• [Your instructions]: What lines of the material hold the string "technology"? Pull each of them out.

• [Data records]:
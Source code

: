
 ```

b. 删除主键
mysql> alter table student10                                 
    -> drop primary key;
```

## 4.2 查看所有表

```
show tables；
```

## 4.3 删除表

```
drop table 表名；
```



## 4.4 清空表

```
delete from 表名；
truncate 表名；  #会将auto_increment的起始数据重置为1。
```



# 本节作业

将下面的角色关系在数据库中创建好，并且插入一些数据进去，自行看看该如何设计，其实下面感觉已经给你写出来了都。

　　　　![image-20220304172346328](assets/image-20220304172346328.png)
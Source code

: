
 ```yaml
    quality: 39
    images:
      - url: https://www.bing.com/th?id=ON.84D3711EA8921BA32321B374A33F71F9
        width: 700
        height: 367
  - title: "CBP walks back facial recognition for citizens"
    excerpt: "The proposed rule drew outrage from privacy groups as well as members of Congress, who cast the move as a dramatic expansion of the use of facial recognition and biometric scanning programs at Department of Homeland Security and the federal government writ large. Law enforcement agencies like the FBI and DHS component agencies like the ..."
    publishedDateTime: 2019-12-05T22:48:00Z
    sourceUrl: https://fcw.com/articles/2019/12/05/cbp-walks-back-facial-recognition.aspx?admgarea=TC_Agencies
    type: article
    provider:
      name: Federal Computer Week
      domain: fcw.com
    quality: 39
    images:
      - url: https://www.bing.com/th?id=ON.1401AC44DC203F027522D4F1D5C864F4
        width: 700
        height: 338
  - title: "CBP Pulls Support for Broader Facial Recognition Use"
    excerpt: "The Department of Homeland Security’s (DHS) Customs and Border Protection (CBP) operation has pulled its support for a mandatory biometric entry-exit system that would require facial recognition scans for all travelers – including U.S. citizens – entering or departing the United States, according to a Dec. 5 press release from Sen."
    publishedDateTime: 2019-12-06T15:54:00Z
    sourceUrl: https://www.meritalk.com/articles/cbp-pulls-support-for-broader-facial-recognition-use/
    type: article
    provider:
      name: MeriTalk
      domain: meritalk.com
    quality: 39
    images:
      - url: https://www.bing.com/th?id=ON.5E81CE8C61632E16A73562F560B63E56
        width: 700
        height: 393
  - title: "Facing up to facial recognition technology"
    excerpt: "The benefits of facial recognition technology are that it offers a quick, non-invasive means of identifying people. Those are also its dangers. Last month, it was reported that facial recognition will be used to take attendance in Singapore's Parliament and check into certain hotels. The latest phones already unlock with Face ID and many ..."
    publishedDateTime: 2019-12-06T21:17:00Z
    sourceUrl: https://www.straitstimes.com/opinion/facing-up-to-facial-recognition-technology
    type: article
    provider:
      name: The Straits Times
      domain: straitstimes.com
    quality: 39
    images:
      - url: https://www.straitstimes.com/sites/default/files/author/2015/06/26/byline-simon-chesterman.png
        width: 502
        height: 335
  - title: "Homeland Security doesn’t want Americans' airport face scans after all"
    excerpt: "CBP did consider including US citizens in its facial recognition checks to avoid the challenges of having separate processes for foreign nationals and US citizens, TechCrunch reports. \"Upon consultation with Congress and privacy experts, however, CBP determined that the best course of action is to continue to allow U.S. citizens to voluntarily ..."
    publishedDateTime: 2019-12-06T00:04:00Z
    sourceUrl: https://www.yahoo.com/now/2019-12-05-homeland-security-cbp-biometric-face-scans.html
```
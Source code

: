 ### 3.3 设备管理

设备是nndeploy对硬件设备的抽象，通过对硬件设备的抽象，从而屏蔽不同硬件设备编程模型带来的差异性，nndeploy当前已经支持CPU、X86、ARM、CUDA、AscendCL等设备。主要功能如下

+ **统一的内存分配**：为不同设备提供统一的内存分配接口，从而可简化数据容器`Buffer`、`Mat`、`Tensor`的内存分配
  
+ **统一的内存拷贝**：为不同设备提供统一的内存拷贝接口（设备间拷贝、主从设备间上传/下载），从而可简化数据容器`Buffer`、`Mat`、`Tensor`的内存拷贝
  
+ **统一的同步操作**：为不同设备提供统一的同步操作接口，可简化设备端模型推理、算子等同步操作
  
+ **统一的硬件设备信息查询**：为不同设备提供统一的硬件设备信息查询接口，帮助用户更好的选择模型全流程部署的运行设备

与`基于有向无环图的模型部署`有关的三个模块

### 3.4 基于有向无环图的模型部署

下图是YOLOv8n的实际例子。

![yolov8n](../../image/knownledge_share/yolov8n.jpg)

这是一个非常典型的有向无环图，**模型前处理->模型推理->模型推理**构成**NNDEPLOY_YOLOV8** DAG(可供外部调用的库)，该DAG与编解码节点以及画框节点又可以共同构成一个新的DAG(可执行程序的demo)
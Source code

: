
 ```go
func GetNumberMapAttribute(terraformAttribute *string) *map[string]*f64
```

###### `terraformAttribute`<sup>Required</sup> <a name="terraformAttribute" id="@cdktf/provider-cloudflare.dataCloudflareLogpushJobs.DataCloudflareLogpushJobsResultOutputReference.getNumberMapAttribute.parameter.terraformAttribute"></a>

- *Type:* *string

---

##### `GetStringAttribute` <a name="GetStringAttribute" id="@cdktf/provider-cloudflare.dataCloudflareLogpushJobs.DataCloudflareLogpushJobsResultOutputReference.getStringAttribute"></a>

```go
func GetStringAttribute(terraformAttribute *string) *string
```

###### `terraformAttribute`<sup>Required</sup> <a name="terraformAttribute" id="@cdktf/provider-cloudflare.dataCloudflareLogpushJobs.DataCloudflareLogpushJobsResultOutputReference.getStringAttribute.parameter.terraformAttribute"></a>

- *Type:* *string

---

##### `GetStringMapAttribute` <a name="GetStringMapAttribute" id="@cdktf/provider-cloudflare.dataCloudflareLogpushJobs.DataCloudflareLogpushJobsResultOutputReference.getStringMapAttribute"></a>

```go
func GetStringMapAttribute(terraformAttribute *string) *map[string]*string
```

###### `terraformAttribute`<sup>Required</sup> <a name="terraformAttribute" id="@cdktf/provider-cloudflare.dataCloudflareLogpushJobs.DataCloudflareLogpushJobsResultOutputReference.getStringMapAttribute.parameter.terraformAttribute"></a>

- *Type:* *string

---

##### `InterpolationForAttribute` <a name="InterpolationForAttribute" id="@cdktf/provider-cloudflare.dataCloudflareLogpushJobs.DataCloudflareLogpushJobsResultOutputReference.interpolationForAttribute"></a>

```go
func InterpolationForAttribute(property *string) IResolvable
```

• [Solution]:
  - title: "Facing up to facial recognition technology"
    excerpt: "The benefits of facial recognition technology are that it offers a quick, non-invasive means of identifying people. Those are also its dangers. Last month, it was reported that facial recognition will be used to take attendance in Singapore's Parliament and check into certain hotels. The latest phones already unlock with Face ID and many ..."
    sourceUrl: https://www.straitstimes.com/opinion/facing-up-to-facial-recognition-technology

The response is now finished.